Stored dataset items
▬▬▬▬▬▬▬▬▬▬

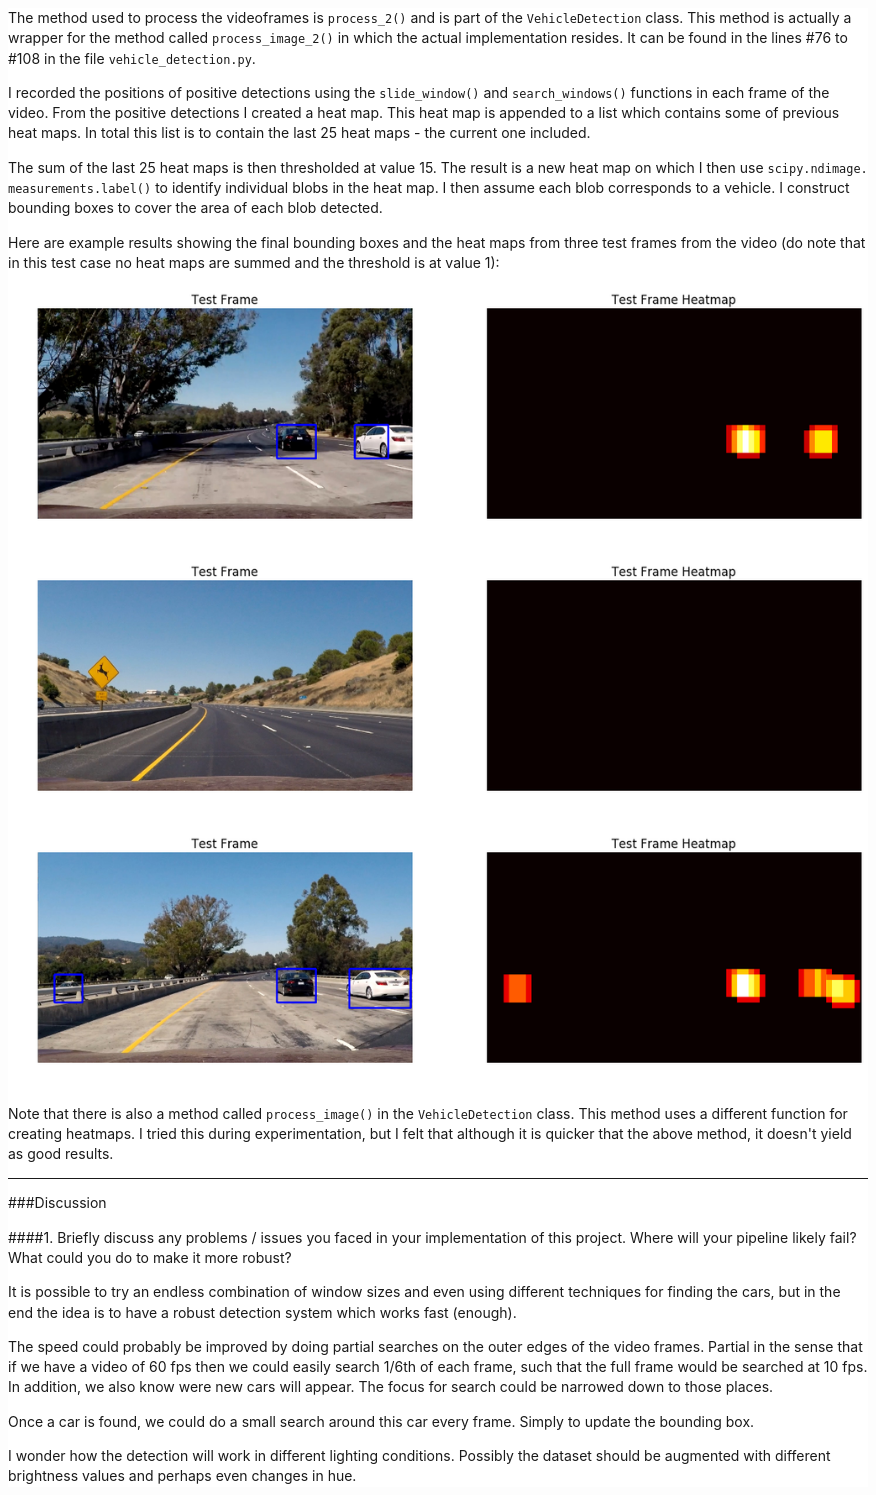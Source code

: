 The method used to process the videoframes is `process_2()` and is part of the `VehicleDetection` class. This method is actually a wrapper for the method called `process_image_2()` in which the actual implementation resides. It can be found in the lines #76 to #108 in the file `vehicle_detection.py`.

I recorded the positions of positive detections using the `slide_window()` and `search_windows()` functions in each frame of the video.  From the positive detections I created a heat map. This heat map is appended to a list which contains some of previous heat maps. In total this list is to contain the last 25 heat maps - the current one included.

The sum of the last 25 heat maps is then thresholded at value 15. The result is a new heat map on which  I then use `scipy.ndimage.measurements.label()` to identify individual blobs in the heat map.  I then assume each blob corresponds to a vehicle.  I construct bounding boxes to cover the area of each blob detected. 

Here are example results showing the final bounding boxes and the heat maps from three test frames from the video (do note that in this test case no heat maps are summed and the threshold is at value 1):

![alt text][image5a]

![alt text][image5b]

![alt text][image5c]

Note that there is also a method called `process_image()` in the `VehicleDetection` class. This method uses a different function for creating heatmaps. I tried this during experimentation, but I felt that although it is quicker that the above method, it doesn't yield as good results.

---

###Discussion

####1. Briefly discuss any problems / issues you faced in your implementation of this project.  Where will your pipeline likely fail?  What could you do to make it more robust?

It is possible to try an endless combination of window sizes and even using different techniques for finding the cars, but in the end the idea is to have a robust detection system which works fast (enough).

The speed could probably be improved by doing partial searches on the outer edges of the video frames. Partial in the sense that if we have a video of 60 fps then we could easily search 1/6th of each frame, such that the full frame would be searched at 10 fps. In addition, we also know were new cars will appear. The focus for search could be narrowed down to those places.

Once a car is found, we could do a small search around this car every frame. Simply to update the bounding box.

I wonder how the detection will work in different lighting conditions. Possibly the dataset should be augmented with different brightness values and perhaps even changes in hue.



[//]: # "Image References"
[i1a1]: ./vehicle_test/7.png
[i1a2]: ./vehicle_test/13.png
[i1a3]: ./vehicle_test/25.png
[i1a4]: ./vehicle_test/19.png
[i1a5]: ./vehicle_test/31.png
[i1b1]: ./non_vehicle_test/extra40.png
[i1b2]: ./non_vehicle_test/extra67.png
[i1b3]: ./non_vehicle_test/extra39.png
[i1b4]: ./non_vehicle_test/extra38.png
[i1b5]: ./non_vehicle_test/extra35.png
[image2a]: ./output_images/car_img_HOG_bin_hist_4.png
[image2b]: ./output_images/noncar_img_HOG_bin_hist_2.png
[image3]: ./output_images/slide_windows.png
[image4a]: ./output_images/searchwindows_1.png
[image4b]: ./output_images/searchwindows_3.png
[image4c]: ./output_images/searchwindows_6.png
[image5a]: ./output_images/bbox_heatmap_1.png
[image5b]: ./output_images/bbox_heatmap_2.png
[image5c]: ./output_images/bbox_heatmap_3.png
[image6]: ./examples/labels_map.png
[image7]: ./examples/output_bboxes.png
[video1]:  https://youtu.be/zUwqcW9DGnY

▬▬▬▬▬▬▬▬▬▬

TASK ITEM - Extract every line containing the string "found" from the data above.

EXERCISE ANSWER -
: The method used to process the videoframes is `process_2()` and is part of the `VehicleDetection` class. This method is actually a wrapper for the method called `process_image_2()` in which the actual implementation resides. It can be found in the lines #76 to #108 in the file `vehicle_detection.py`.
Once a car is found, we could do a small search around this car every frame. Simply to update the bounding box.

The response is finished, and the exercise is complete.